Data excerpts
BEGIN
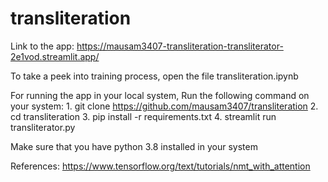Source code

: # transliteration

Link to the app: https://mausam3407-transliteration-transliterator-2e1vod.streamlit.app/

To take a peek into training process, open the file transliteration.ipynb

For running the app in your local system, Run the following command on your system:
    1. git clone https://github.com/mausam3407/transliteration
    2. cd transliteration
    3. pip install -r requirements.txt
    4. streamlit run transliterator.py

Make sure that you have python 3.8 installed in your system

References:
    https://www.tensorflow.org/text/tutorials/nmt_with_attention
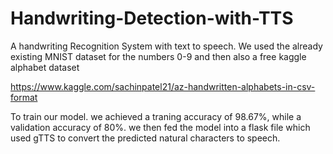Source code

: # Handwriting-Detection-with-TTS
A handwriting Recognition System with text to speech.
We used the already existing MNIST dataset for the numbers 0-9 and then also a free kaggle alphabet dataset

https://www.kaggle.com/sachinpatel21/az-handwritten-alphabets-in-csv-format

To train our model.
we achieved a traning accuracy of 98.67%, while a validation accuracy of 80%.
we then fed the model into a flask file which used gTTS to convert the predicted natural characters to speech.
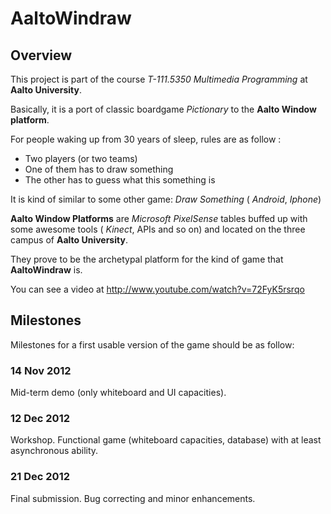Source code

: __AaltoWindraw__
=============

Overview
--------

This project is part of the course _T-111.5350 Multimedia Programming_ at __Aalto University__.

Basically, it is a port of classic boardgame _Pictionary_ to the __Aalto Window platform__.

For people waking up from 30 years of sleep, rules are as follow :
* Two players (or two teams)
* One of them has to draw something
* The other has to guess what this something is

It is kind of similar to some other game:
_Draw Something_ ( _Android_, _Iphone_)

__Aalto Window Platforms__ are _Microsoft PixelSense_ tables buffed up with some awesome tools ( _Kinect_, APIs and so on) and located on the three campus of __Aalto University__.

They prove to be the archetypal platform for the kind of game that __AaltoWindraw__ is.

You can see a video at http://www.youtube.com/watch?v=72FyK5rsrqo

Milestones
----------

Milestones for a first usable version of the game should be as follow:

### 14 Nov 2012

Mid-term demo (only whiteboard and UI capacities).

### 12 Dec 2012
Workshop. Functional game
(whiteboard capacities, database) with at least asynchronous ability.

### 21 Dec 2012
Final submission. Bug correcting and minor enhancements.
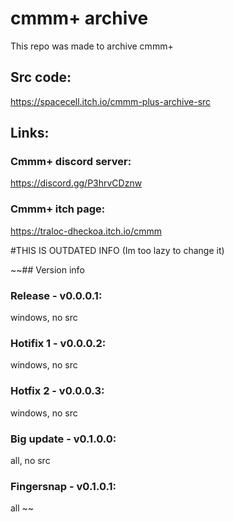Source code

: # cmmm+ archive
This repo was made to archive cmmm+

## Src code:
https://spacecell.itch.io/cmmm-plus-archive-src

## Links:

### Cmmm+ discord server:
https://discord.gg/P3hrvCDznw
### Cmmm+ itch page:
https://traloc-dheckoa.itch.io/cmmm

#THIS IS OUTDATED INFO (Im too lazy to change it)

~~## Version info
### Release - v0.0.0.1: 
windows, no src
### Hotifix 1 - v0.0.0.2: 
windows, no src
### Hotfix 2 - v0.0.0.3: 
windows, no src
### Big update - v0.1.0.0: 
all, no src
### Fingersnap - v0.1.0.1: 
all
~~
END
BEGIN
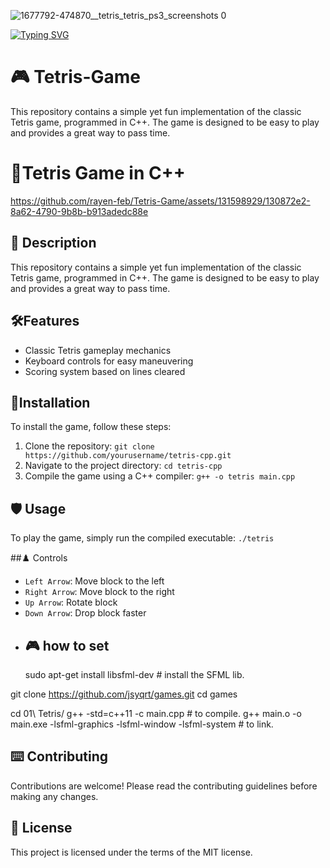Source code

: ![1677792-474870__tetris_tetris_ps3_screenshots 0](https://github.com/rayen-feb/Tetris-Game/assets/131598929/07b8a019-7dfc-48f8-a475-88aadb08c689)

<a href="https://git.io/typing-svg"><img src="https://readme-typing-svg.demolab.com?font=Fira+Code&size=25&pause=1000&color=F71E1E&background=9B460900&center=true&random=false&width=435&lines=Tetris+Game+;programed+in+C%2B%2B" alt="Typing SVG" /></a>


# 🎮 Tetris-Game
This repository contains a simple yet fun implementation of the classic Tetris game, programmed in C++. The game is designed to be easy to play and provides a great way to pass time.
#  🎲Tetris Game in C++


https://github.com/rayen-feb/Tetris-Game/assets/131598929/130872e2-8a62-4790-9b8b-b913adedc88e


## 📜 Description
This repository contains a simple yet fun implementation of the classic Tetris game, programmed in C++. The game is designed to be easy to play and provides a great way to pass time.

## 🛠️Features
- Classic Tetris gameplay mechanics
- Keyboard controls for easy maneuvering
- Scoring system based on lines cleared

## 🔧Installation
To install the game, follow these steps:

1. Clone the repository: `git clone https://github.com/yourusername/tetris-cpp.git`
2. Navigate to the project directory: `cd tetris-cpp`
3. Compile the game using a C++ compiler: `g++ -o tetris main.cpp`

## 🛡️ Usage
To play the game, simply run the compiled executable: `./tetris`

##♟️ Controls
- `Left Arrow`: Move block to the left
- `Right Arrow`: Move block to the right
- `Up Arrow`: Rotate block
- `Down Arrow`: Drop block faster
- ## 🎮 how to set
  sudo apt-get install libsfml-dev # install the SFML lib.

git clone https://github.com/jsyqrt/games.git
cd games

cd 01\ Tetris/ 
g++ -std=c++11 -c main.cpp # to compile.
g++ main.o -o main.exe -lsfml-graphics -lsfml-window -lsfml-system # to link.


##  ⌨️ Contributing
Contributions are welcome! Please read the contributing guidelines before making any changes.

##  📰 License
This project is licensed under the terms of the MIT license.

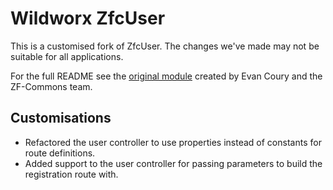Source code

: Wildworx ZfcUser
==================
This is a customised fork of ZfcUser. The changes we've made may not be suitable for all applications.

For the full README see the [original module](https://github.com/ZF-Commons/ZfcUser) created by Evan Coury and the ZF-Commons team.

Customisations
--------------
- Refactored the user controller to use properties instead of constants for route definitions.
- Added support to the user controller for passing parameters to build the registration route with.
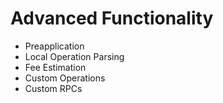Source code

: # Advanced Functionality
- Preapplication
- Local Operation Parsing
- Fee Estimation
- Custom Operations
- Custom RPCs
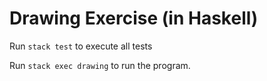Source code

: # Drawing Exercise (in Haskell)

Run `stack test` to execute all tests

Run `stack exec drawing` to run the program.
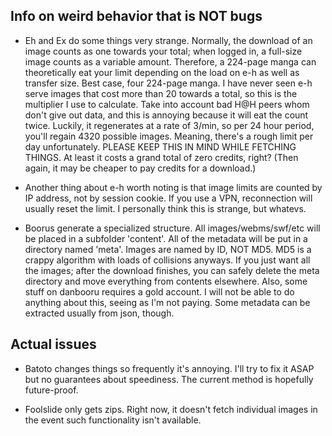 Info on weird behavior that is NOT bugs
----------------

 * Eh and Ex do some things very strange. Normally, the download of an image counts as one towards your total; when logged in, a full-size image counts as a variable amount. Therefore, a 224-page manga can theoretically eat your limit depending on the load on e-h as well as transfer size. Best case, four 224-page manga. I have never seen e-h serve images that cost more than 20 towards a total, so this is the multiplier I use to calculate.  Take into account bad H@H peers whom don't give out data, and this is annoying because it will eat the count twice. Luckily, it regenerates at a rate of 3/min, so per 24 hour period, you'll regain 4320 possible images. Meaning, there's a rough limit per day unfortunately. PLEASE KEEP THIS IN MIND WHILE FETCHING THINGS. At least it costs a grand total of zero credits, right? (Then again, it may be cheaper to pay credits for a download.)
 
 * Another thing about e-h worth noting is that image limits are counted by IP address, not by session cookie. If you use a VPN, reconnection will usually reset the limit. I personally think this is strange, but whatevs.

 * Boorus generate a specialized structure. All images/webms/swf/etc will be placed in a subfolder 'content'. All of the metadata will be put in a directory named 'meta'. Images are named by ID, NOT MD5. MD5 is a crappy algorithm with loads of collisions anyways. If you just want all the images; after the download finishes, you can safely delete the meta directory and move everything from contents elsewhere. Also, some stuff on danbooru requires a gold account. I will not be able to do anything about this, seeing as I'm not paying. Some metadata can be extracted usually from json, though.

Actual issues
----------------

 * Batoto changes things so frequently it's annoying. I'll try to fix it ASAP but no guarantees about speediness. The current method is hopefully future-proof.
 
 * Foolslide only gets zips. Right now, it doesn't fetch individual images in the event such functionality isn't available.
END
BEGIN
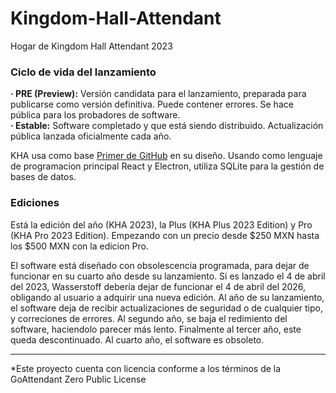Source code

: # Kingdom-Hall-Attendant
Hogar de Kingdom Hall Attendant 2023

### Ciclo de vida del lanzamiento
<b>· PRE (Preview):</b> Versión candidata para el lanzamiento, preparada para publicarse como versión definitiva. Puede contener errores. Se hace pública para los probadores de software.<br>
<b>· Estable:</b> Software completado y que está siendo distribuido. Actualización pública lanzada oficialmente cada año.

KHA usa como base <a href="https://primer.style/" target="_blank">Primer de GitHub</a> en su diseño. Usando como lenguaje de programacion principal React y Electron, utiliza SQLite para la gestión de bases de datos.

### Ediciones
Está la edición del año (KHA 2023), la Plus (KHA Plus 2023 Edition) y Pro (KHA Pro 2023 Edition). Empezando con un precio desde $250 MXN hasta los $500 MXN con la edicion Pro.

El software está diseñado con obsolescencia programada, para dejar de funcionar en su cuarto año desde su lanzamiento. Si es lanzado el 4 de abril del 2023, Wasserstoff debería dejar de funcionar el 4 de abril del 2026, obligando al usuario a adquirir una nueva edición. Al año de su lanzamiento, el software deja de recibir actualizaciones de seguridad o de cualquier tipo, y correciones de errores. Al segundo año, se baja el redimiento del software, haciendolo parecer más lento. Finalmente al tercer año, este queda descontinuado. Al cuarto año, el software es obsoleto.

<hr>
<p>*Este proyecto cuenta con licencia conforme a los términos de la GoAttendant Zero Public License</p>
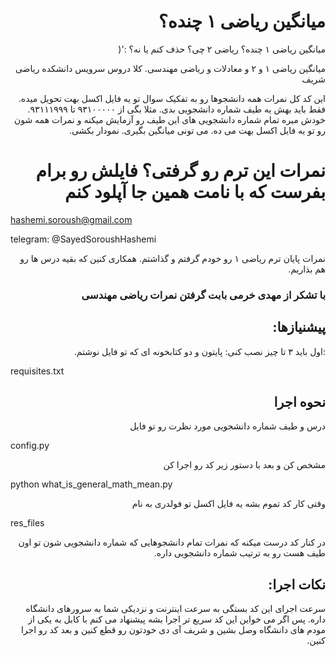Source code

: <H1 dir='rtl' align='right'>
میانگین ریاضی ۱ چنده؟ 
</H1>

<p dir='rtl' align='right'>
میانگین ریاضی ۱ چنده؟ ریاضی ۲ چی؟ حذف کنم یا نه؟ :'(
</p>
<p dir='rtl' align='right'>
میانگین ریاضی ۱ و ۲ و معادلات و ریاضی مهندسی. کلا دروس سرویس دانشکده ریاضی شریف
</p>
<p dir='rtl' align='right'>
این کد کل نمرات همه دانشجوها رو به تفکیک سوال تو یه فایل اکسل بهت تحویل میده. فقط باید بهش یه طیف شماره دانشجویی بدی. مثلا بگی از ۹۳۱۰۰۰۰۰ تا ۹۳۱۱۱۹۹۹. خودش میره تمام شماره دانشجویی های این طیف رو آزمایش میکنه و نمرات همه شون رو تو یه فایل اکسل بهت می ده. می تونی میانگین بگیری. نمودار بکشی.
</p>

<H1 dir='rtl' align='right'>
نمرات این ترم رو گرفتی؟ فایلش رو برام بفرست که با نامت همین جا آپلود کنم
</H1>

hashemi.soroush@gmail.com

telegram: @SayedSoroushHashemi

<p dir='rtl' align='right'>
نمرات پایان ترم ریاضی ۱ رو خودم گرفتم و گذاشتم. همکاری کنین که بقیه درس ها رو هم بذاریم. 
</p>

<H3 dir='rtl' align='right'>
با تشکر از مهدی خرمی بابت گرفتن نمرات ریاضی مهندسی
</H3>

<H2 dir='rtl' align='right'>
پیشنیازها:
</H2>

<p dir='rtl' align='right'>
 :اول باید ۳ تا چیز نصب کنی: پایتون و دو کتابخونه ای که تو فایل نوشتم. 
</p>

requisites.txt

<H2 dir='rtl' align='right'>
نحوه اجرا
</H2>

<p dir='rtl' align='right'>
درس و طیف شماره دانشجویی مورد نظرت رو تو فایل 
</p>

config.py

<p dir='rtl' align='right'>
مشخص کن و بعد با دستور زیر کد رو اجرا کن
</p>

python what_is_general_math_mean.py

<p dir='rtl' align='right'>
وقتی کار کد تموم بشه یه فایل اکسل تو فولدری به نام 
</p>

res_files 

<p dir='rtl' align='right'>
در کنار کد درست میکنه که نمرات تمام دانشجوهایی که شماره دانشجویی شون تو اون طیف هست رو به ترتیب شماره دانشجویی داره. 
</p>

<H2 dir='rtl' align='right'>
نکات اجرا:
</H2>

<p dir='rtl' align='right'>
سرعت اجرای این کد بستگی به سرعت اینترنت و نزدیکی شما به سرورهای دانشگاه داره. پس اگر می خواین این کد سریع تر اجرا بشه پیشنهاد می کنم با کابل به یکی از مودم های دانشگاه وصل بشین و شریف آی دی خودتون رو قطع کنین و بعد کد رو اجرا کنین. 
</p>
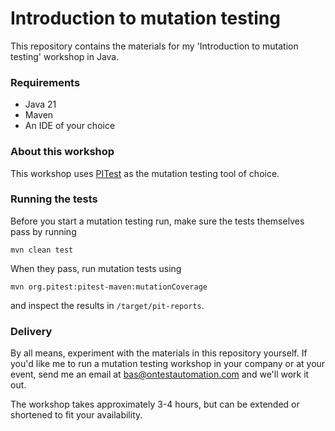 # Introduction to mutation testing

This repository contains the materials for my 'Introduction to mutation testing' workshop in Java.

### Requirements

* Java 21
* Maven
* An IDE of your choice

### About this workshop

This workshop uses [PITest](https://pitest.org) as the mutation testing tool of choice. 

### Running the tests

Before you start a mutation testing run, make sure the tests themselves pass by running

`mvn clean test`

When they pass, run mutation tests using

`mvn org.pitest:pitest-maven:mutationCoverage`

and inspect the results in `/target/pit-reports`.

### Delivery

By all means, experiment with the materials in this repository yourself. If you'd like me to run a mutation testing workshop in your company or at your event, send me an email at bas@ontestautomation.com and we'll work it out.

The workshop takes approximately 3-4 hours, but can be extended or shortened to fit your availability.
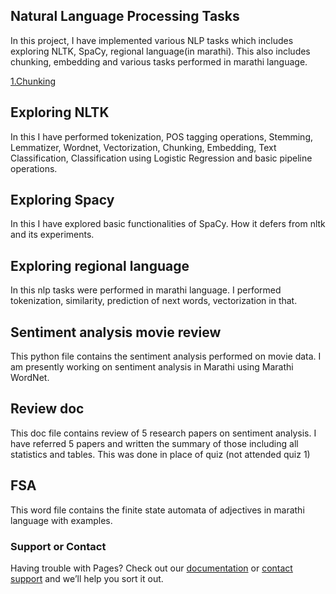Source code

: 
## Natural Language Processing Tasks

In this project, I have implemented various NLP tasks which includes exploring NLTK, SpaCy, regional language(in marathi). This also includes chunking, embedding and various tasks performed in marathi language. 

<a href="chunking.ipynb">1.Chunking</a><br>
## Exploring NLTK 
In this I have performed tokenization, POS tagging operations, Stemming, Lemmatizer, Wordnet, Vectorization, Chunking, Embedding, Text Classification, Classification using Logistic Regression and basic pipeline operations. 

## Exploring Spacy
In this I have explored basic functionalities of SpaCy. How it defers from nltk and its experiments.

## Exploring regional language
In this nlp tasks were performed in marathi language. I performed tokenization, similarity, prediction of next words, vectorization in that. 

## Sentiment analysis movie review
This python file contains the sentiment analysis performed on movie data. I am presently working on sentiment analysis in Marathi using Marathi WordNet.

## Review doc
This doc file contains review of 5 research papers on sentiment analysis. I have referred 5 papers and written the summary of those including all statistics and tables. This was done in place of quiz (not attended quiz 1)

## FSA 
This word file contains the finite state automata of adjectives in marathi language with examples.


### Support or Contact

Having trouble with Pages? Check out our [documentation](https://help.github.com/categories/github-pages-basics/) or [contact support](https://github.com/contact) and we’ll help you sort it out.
END
GOAL OF THE EXERCISE:
Where a line of the data above includes "transliterator", copy that line.

EXERCISE SOLUTION:
Link to the app: https://mausam3407-transliteration-transliterator-2e1vod.streamlit.app/
    4. streamlit run transliterator.py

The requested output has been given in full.